HOME |岐阜県本巣市の企業が独自開発 バイオマス煙ゼロ発電(中日新聞) エネルギーの地産地消 全国の農家に使ってもらいたい |

岐阜県本巣市の企業が独自開発 バイオマス煙ゼロ発電(中日新聞) エネルギーの地産地消 全国の農家に使ってもらいたい

2012-10-25 10:25:55

煙を出さずに発電するバイオマス装置を開発した矩義所建築の松久利光社長=岐阜県本巣市で
煙を出さずに発電するバイオマス装置を開発した矩義所建築の松久利光社長=岐阜県本巣市で


木くずなど植物を燃料に電気をつくるバイオマス発電。岐阜県本巣市の薪販売業「矩義所(かねよしところ)建築」は、燃焼時に煙をまったく出さない小型のバイオマス発電装置を開発した。画期的な燃焼方法が認められ、9月に特許を取得。環境に優しい再生可能エネルギーとして普及を目指している。(平井良信)

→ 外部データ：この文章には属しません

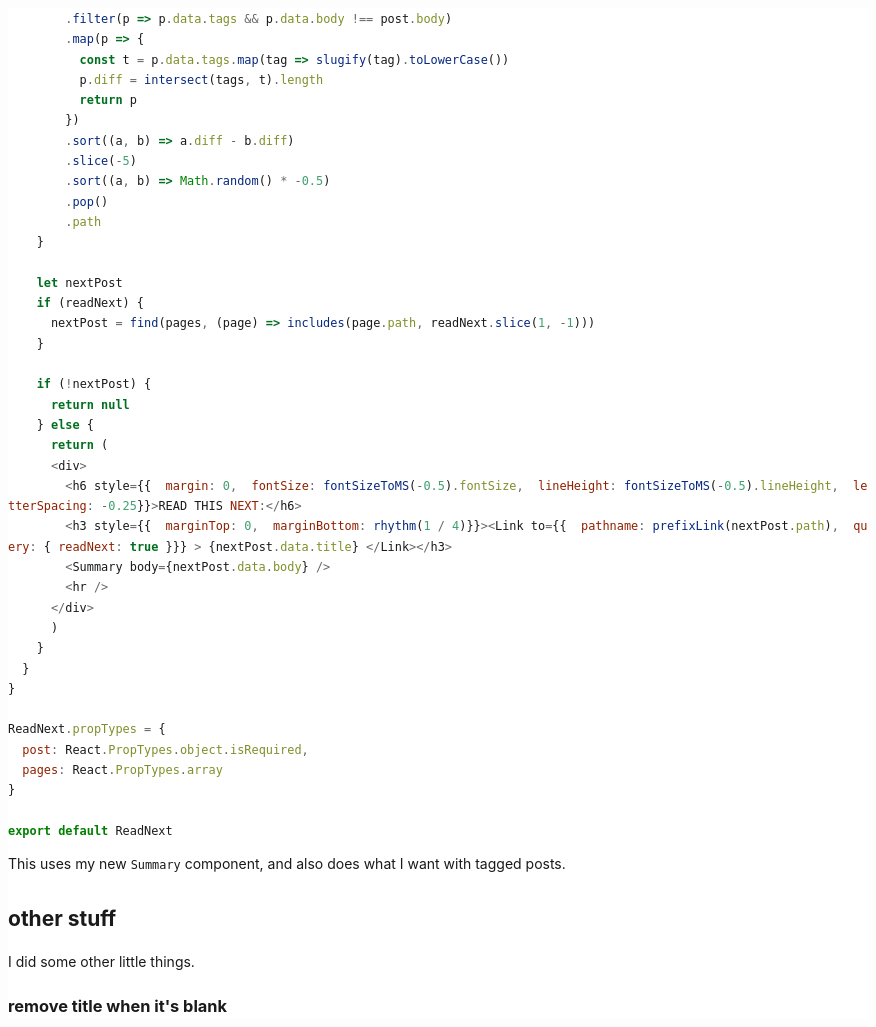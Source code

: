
 ```js
        .filter(p => p.data.tags && p.data.body !== post.body)
        .map(p => {
          const t = p.data.tags.map(tag => slugify(tag).toLowerCase())
          p.diff = intersect(tags, t).length
          return p
        })
        .sort((a, b) => a.diff - b.diff)
        .slice(-5)
        .sort((a, b) => Math.random() * -0.5)
        .pop()
        .path
    }

    let nextPost
    if (readNext) {
      nextPost = find(pages, (page) => includes(page.path, readNext.slice(1, -1)))
    }

    if (!nextPost) {
      return null
    } else {
      return (
      <div>
        <h6 style={{  margin: 0,  fontSize: fontSizeToMS(-0.5).fontSize,  lineHeight: fontSizeToMS(-0.5).lineHeight,  letterSpacing: -0.25}}>READ THIS NEXT:</h6>
        <h3 style={{  marginTop: 0,  marginBottom: rhythm(1 / 4)}}><Link to={{  pathname: prefixLink(nextPost.path),  query: { readNext: true }}} > {nextPost.data.title} </Link></h3>
        <Summary body={nextPost.data.body} />
        <hr />
      </div>
      )
    }
  }
}

ReadNext.propTypes = {
  post: React.PropTypes.object.isRequired,
  pages: React.PropTypes.array
}

export default ReadNext

```

This uses my new `Summary` component, and also does what I want with tagged posts.


## other stuff

I did some other little things.

### remove title when it's blank
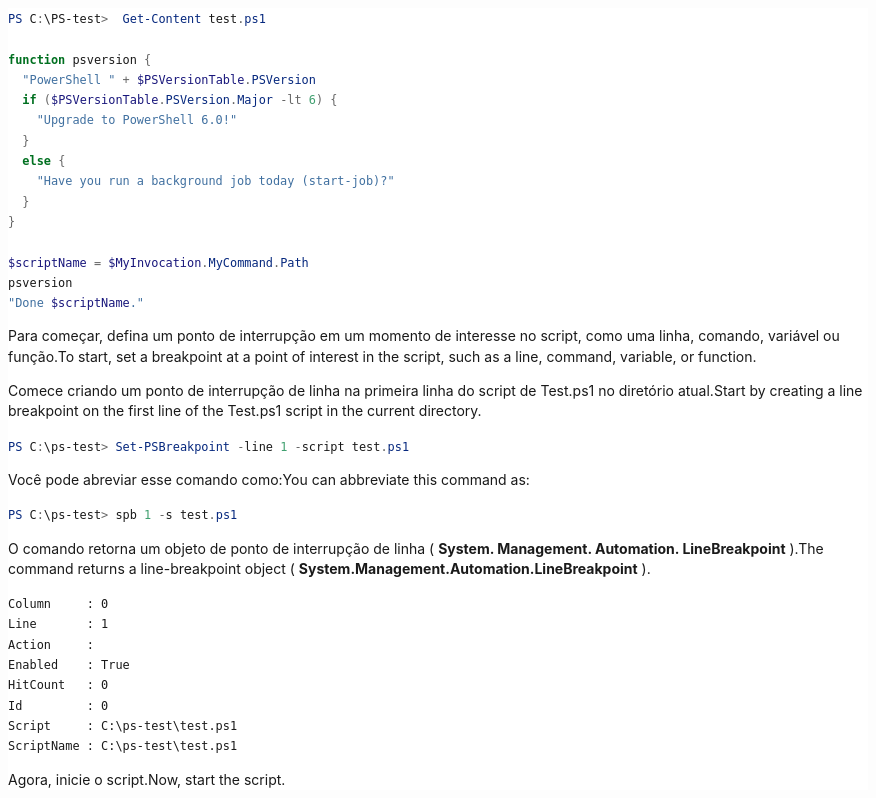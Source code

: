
 ```powershell
PS C:\PS-test>  Get-Content test.ps1

function psversion {
  "PowerShell " + $PSVersionTable.PSVersion
  if ($PSVersionTable.PSVersion.Major -lt 6) {
    "Upgrade to PowerShell 6.0!"
  }
  else {
    "Have you run a background job today (start-job)?"
  }
}

$scriptName = $MyInvocation.MyCommand.Path
psversion
"Done $scriptName."
```

<span data-ttu-id="e1d8b-207">Para começar, defina um ponto de interrupção em um momento de interesse no script, como uma linha, comando, variável ou função.</span><span class="sxs-lookup"><span data-stu-id="e1d8b-207">To start, set a breakpoint at a point of interest in the script, such as a line, command, variable, or function.</span></span>

<span data-ttu-id="e1d8b-208">Comece criando um ponto de interrupção de linha na primeira linha do script de Test.ps1 no diretório atual.</span><span class="sxs-lookup"><span data-stu-id="e1d8b-208">Start by creating a line breakpoint on the first line of the Test.ps1 script in the current directory.</span></span>

```powershell
PS C:\ps-test> Set-PSBreakpoint -line 1 -script test.ps1
```

<span data-ttu-id="e1d8b-209">Você pode abreviar esse comando como:</span><span class="sxs-lookup"><span data-stu-id="e1d8b-209">You can abbreviate this command as:</span></span>

```powershell
PS C:\ps-test> spb 1 -s test.ps1
```

<span data-ttu-id="e1d8b-210">O comando retorna um objeto de ponto de interrupção de linha ( **System. Management. Automation. LineBreakpoint** ).</span><span class="sxs-lookup"><span data-stu-id="e1d8b-210">The command returns a line-breakpoint object ( **System.Management.Automation.LineBreakpoint** ).</span></span>

```
Column     : 0
Line       : 1
Action     :
Enabled    : True
HitCount   : 0
Id         : 0
Script     : C:\ps-test\test.ps1
ScriptName : C:\ps-test\test.ps1
```

<span data-ttu-id="e1d8b-211">Agora, inicie o script.</span><span class="sxs-lookup"><span data-stu-id="e1d8b-211">Now, start the script.</span></span>
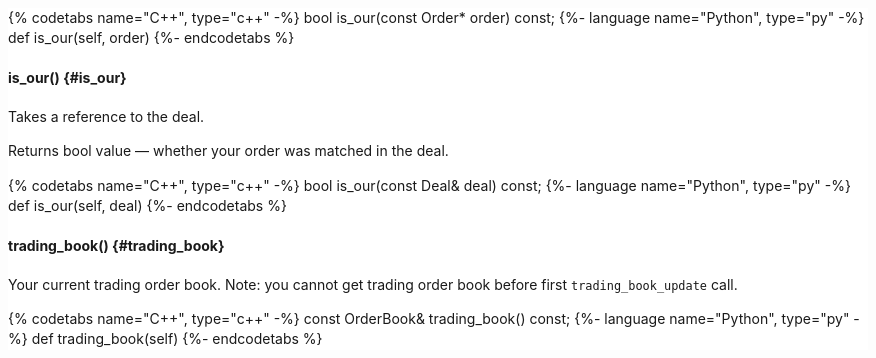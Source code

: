 {% codetabs name="C++", type="c++" -%}
bool is_our(const Order* order) const;
{%- language name="Python", type="py" -%}
def is_our(self, order)
{%- endcodetabs %}

#### is_our() {#is_our}

Takes a reference to the deal.

Returns bool value — whether your order was matched in the deal.

{% codetabs name="C++", type="c++" -%}
bool is_our(const Deal& deal) const;
{%- language name="Python", type="py" -%}
def is_our(self, deal)
{%- endcodetabs %}

#### trading_book() {#trading_book}

Your current trading order book.
Note: you cannot get trading order book before first `trading_book_update` call.

{% codetabs name="C++", type="c++" -%}
const OrderBook& trading_book() const;
{%- language name="Python", type="py" -%}
def trading_book(self)
{%- endcodetabs %}
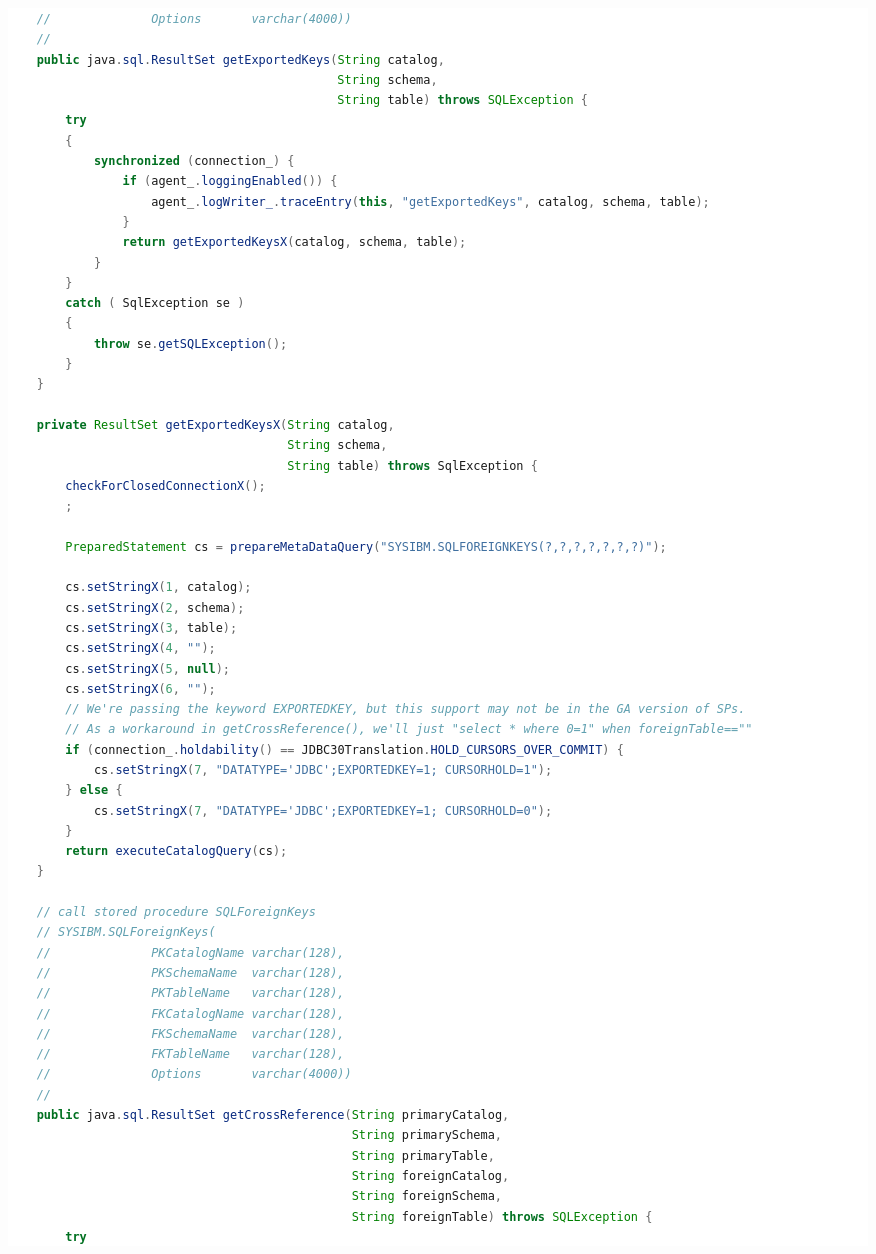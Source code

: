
 ```java
    //              Options       varchar(4000))
    //
    public java.sql.ResultSet getExportedKeys(String catalog,
                                              String schema,
                                              String table) throws SQLException {
        try
        {
            synchronized (connection_) {
                if (agent_.loggingEnabled()) {
                    agent_.logWriter_.traceEntry(this, "getExportedKeys", catalog, schema, table);
                }
                return getExportedKeysX(catalog, schema, table);
            }
        }
        catch ( SqlException se )
        {
            throw se.getSQLException();
        }
    }

    private ResultSet getExportedKeysX(String catalog,
                                       String schema,
                                       String table) throws SqlException {
        checkForClosedConnectionX();
        ;

        PreparedStatement cs = prepareMetaDataQuery("SYSIBM.SQLFOREIGNKEYS(?,?,?,?,?,?,?)");

        cs.setStringX(1, catalog);
        cs.setStringX(2, schema);
        cs.setStringX(3, table);
        cs.setStringX(4, "");
        cs.setStringX(5, null);
        cs.setStringX(6, "");
        // We're passing the keyword EXPORTEDKEY, but this support may not be in the GA version of SPs.
        // As a workaround in getCrossReference(), we'll just "select * where 0=1" when foreignTable==""
        if (connection_.holdability() == JDBC30Translation.HOLD_CURSORS_OVER_COMMIT) {
            cs.setStringX(7, "DATATYPE='JDBC';EXPORTEDKEY=1; CURSORHOLD=1");
        } else {
            cs.setStringX(7, "DATATYPE='JDBC';EXPORTEDKEY=1; CURSORHOLD=0");
        }
        return executeCatalogQuery(cs);
    }

    // call stored procedure SQLForeignKeys
    // SYSIBM.SQLForeignKeys(
    //              PKCatalogName varchar(128),
    //              PKSchemaName  varchar(128),
    //              PKTableName   varchar(128),
    //              FKCatalogName varchar(128),
    //              FKSchemaName  varchar(128),
    //              FKTableName   varchar(128),
    //              Options       varchar(4000))
    //
    public java.sql.ResultSet getCrossReference(String primaryCatalog,
                                                String primarySchema,
                                                String primaryTable,
                                                String foreignCatalog,
                                                String foreignSchema,
                                                String foreignTable) throws SQLException {
        try
```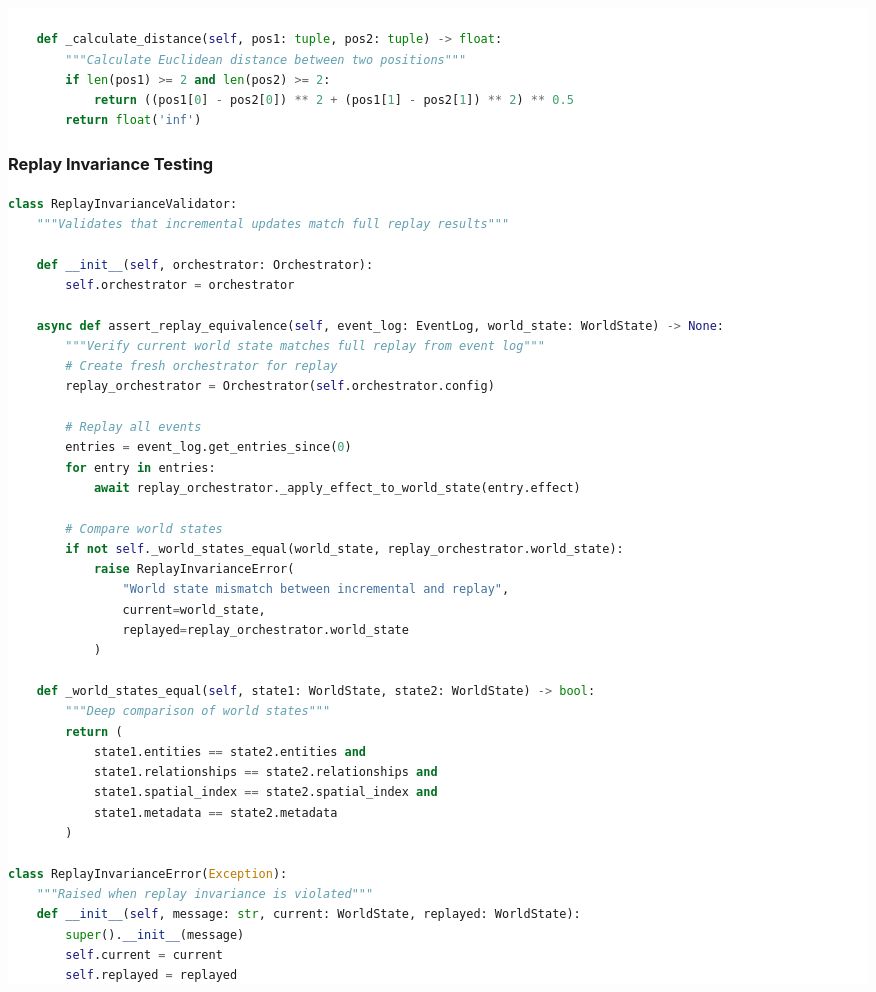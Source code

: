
 ```python

    def _calculate_distance(self, pos1: tuple, pos2: tuple) -> float:
        """Calculate Euclidean distance between two positions"""
        if len(pos1) >= 2 and len(pos2) >= 2:
            return ((pos1[0] - pos2[0]) ** 2 + (pos1[1] - pos2[1]) ** 2) ** 0.5
        return float('inf')
```

### Replay Invariance Testing

```python
class ReplayInvarianceValidator:
    """Validates that incremental updates match full replay results"""
    
    def __init__(self, orchestrator: Orchestrator):
        self.orchestrator = orchestrator

    async def assert_replay_equivalence(self, event_log: EventLog, world_state: WorldState) -> None:
        """Verify current world state matches full replay from event log"""
        # Create fresh orchestrator for replay
        replay_orchestrator = Orchestrator(self.orchestrator.config)
        
        # Replay all events
        entries = event_log.get_entries_since(0)
        for entry in entries:
            await replay_orchestrator._apply_effect_to_world_state(entry.effect)
        
        # Compare world states
        if not self._world_states_equal(world_state, replay_orchestrator.world_state):
            raise ReplayInvarianceError(
                "World state mismatch between incremental and replay",
                current=world_state,
                replayed=replay_orchestrator.world_state
            )

    def _world_states_equal(self, state1: WorldState, state2: WorldState) -> bool:
        """Deep comparison of world states"""
        return (
            state1.entities == state2.entities and
            state1.relationships == state2.relationships and
            state1.spatial_index == state2.spatial_index and
            state1.metadata == state2.metadata
        )

class ReplayInvarianceError(Exception):
    """Raised when replay invariance is violated"""
    def __init__(self, message: str, current: WorldState, replayed: WorldState):
        super().__init__(message)
        self.current = current
        self.replayed = replayed
```
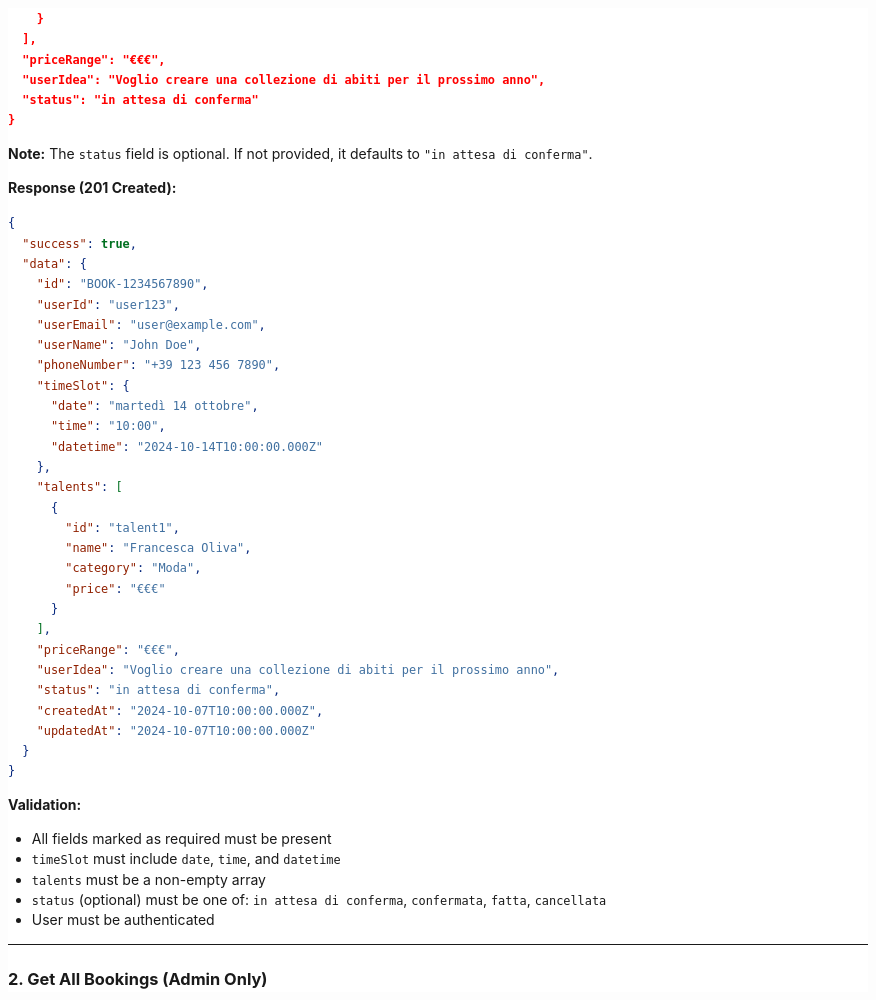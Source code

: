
 ```json
    }
  ],
  "priceRange": "€€€",
  "userIdea": "Voglio creare una collezione di abiti per il prossimo anno",
  "status": "in attesa di conferma"
}
```

**Note:** The `status` field is optional. If not provided, it defaults to `"in attesa di conferma"`.

**Response (201 Created):**
```json
{
  "success": true,
  "data": {
    "id": "BOOK-1234567890",
    "userId": "user123",
    "userEmail": "user@example.com",
    "userName": "John Doe",
    "phoneNumber": "+39 123 456 7890",
    "timeSlot": {
      "date": "martedì 14 ottobre",
      "time": "10:00",
      "datetime": "2024-10-14T10:00:00.000Z"
    },
    "talents": [
      {
        "id": "talent1",
        "name": "Francesca Oliva",
        "category": "Moda",
        "price": "€€€"
      }
    ],
    "priceRange": "€€€",
    "userIdea": "Voglio creare una collezione di abiti per il prossimo anno",
    "status": "in attesa di conferma",
    "createdAt": "2024-10-07T10:00:00.000Z",
    "updatedAt": "2024-10-07T10:00:00.000Z"
  }
}
```

**Validation:**
- All fields marked as required must be present
- `timeSlot` must include `date`, `time`, and `datetime`
- `talents` must be a non-empty array
- `status` (optional) must be one of: `in attesa di conferma`, `confermata`, `fatta`, `cancellata`
- User must be authenticated

---

### 2. Get All Bookings (Admin Only)
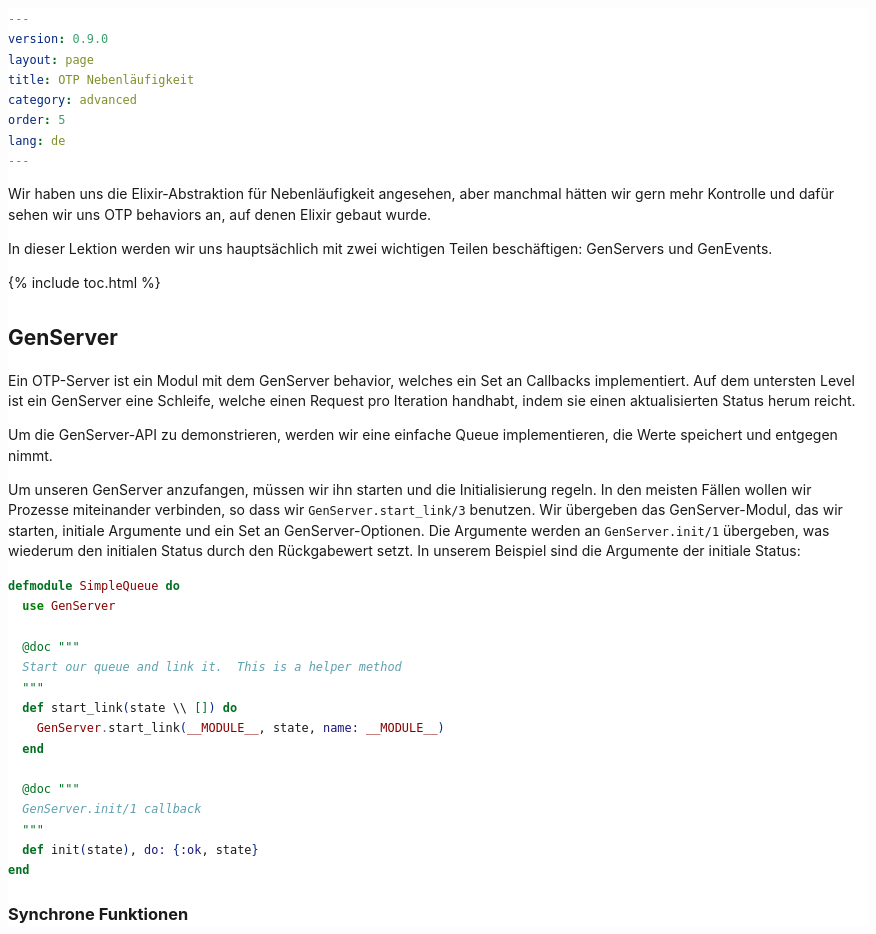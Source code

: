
 ```yaml
---
version: 0.9.0
layout: page
title: OTP Nebenläufigkeit
category: advanced
order: 5
lang: de
---
```


Wir haben uns die Elixir-Abstraktion für Nebenläufigkeit angesehen, aber manchmal hätten wir gern mehr Kontrolle und dafür sehen wir uns OTP behaviors an, auf denen Elixir gebaut wurde.

In dieser Lektion werden wir uns hauptsächlich mit zwei wichtigen Teilen beschäftigen: GenServers und GenEvents.

{% include toc.html %}

## GenServer

Ein OTP-Server ist ein Modul mit dem GenServer behavior, welches ein Set an Callbacks implementiert. Auf dem untersten Level ist ein GenServer eine Schleife, welche einen Request pro Iteration handhabt, indem sie einen aktualisierten Status herum reicht.

Um die GenServer-API zu demonstrieren, werden wir eine einfache Queue implementieren, die Werte speichert und entgegen nimmt.

Um unseren GenServer anzufangen, müssen wir ihn starten und die Initialisierung regeln. In den meisten Fällen wollen wir Prozesse miteinander verbinden, so dass wir `GenServer.start_link/3` benutzen. Wir übergeben das GenServer-Modul, das wir starten, initiale Argumente und ein Set an GenServer-Optionen. Die Argumente werden an `GenServer.init/1` übergeben, was wiederum den initialen Status durch den Rückgabewert setzt. In unserem Beispiel sind die Argumente der initiale Status:

```elixir
defmodule SimpleQueue do
  use GenServer

  @doc """
  Start our queue and link it.  This is a helper method
  """
  def start_link(state \\ []) do
    GenServer.start_link(__MODULE__, state, name: __MODULE__)
  end

  @doc """
  GenServer.init/1 callback
  """
  def init(state), do: {:ok, state}
end
```

### Synchrone Funktionen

 地元の柿農家が落ち葉を野焼きし、もうもうと白煙を出していたのを松久利光社長(49)が目にしたことがきっかけ。一酸化炭素など有害物質を含む煙は不完全燃焼が原因で、「煙を出さずに燃やすことができないか」と、植物を完全燃焼させる燃焼炭化装置の開発に2年前から取りかかった。

 直径30センチと45センチのステンレス製の筒を上下に重ね、下の筒に100個の穴を開けた。筒の中で植物を燃焼させると、数多くの穴から空気が取り込まれることで炎が渦巻き状になり、酸素と炭素が混ざり合って不純物が出ない完全燃焼が実現した。

 燃焼炭化装置が完成した昨年からは、廃熱を利用した発電に取り組む。加熱と冷却を繰り返す熱膨張を動力に変えて発電するスターリングエンジンを中国から輸入。燃焼炭化装置の上に高さ2メートルの覆いをかぶせ、エンジンに熱が伝わるよう工夫した。

が出ないため、エンジンにすすなどの汚れが付かず効率的な発電ができ、今年5月には毎時1キロワットの発電に成功。松久社長は「発電量は小さいが、電気を蓄えることで農家のハウス栽培などに利用してもらいたい」と話す。

 燃料の可燃物は木くずや落ち葉のほか、乾燥したサツマイモでも可能。イモで電気を起こすプロジェクトを各地で進める近畿大生物理工学部の鈴木高広教授とも連携し、「エネルギーの地産地消を目指す」と松久社長。

 発電装置は高さ2.3メートルほどで、トラックで運搬できる。今後はさらに小型化し、200万円前後で販売することを計画している。